** DATA FOR PROCESSING follows **

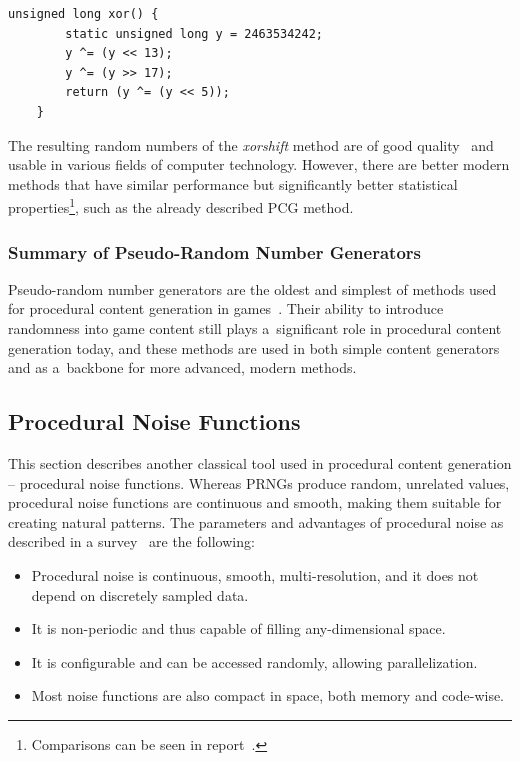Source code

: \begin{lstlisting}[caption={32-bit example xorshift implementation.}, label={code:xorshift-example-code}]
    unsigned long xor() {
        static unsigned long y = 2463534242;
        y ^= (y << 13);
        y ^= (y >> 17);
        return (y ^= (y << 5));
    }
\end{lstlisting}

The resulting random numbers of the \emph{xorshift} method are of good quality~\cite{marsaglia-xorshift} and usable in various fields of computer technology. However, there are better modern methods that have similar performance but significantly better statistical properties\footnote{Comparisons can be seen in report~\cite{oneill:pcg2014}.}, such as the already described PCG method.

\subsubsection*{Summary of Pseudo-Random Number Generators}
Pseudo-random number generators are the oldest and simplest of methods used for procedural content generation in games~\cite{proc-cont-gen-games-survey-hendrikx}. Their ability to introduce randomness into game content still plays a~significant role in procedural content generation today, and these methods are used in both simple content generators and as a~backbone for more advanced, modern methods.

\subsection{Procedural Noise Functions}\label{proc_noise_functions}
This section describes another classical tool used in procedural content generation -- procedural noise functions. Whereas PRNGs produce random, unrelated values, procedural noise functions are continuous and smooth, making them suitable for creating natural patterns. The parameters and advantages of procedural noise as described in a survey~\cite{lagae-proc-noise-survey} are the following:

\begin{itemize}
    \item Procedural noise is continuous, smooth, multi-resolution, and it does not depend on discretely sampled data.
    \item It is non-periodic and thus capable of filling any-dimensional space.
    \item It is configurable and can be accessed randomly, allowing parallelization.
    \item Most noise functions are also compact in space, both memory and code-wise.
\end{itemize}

** End of DATA FOR PROCESSING **
** DATA FOR PROCESSING follows **

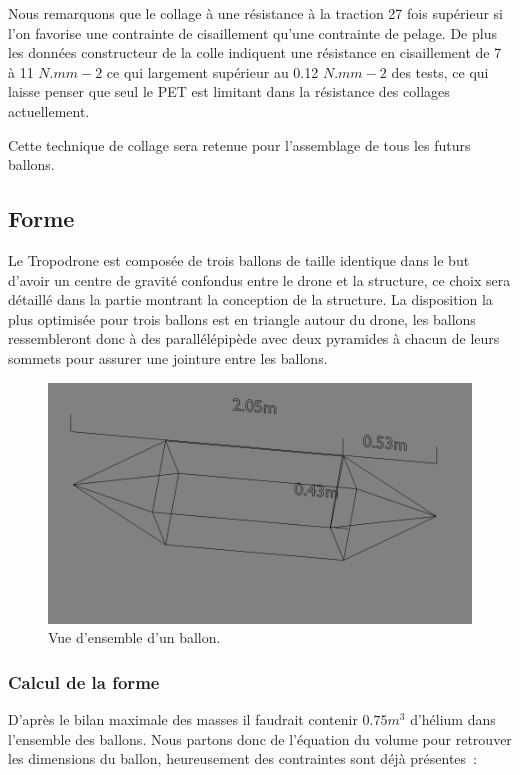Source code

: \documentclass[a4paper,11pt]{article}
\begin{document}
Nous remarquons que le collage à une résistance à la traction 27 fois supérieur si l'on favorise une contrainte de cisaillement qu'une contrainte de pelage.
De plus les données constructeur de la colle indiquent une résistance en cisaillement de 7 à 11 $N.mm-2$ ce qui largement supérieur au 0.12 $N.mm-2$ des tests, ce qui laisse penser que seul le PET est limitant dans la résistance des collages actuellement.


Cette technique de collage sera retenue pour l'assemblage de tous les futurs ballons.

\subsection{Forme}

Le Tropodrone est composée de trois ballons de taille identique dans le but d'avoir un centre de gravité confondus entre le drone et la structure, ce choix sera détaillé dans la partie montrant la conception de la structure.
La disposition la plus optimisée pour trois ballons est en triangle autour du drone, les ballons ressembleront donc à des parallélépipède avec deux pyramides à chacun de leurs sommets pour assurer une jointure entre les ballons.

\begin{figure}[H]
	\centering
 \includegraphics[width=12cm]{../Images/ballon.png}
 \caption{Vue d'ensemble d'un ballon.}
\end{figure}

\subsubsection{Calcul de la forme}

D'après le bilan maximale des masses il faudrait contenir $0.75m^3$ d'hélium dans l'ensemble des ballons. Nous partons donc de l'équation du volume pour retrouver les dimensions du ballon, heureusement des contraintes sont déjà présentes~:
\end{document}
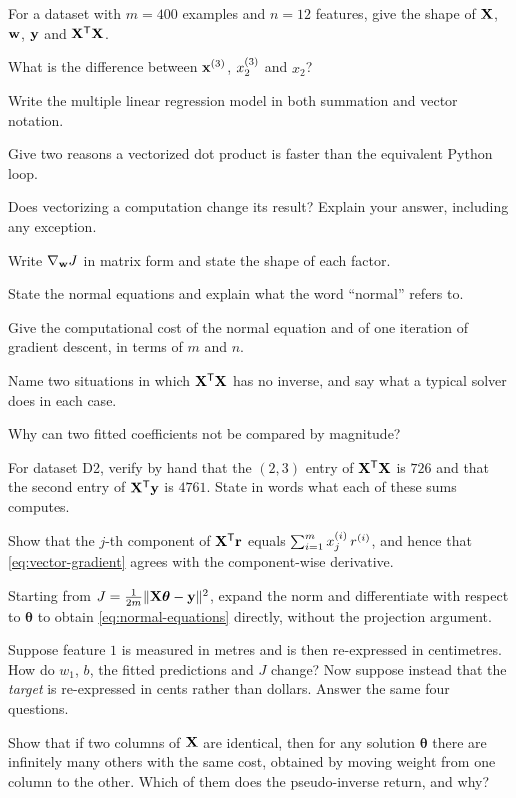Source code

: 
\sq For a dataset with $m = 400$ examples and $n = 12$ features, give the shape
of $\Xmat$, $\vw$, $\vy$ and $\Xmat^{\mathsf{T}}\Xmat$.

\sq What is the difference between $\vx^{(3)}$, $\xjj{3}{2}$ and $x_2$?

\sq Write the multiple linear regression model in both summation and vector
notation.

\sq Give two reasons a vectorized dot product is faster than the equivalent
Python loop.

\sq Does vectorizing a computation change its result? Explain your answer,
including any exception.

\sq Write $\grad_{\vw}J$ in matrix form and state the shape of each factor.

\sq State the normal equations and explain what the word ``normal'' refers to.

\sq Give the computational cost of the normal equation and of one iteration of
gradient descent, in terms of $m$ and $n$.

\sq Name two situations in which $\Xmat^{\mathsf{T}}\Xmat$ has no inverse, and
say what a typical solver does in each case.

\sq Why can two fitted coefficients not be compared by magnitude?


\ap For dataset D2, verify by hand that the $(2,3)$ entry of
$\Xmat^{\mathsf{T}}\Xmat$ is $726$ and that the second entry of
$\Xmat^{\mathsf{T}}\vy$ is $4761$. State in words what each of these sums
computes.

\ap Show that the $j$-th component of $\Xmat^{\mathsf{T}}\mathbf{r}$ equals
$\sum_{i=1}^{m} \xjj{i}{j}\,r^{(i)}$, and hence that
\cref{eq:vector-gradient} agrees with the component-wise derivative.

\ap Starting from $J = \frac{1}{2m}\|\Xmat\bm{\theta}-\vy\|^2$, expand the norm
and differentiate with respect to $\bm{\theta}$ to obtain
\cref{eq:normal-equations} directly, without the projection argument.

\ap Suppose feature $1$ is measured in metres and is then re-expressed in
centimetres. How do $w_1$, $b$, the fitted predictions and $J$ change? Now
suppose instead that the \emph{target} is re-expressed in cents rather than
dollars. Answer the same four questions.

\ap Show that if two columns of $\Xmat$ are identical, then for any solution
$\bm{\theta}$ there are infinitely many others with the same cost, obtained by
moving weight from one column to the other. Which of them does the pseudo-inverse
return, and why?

** End of DATA FOR PROCESSING **

_PROBLEM_
Every line that contains the string "space" should be copied from the entries.

_EXERCISE RESULT_
    \item It is non-periodic and thus capable of filling any-dimensional space.
    \item Most noise functions are also compact in space, both memory and code-wise.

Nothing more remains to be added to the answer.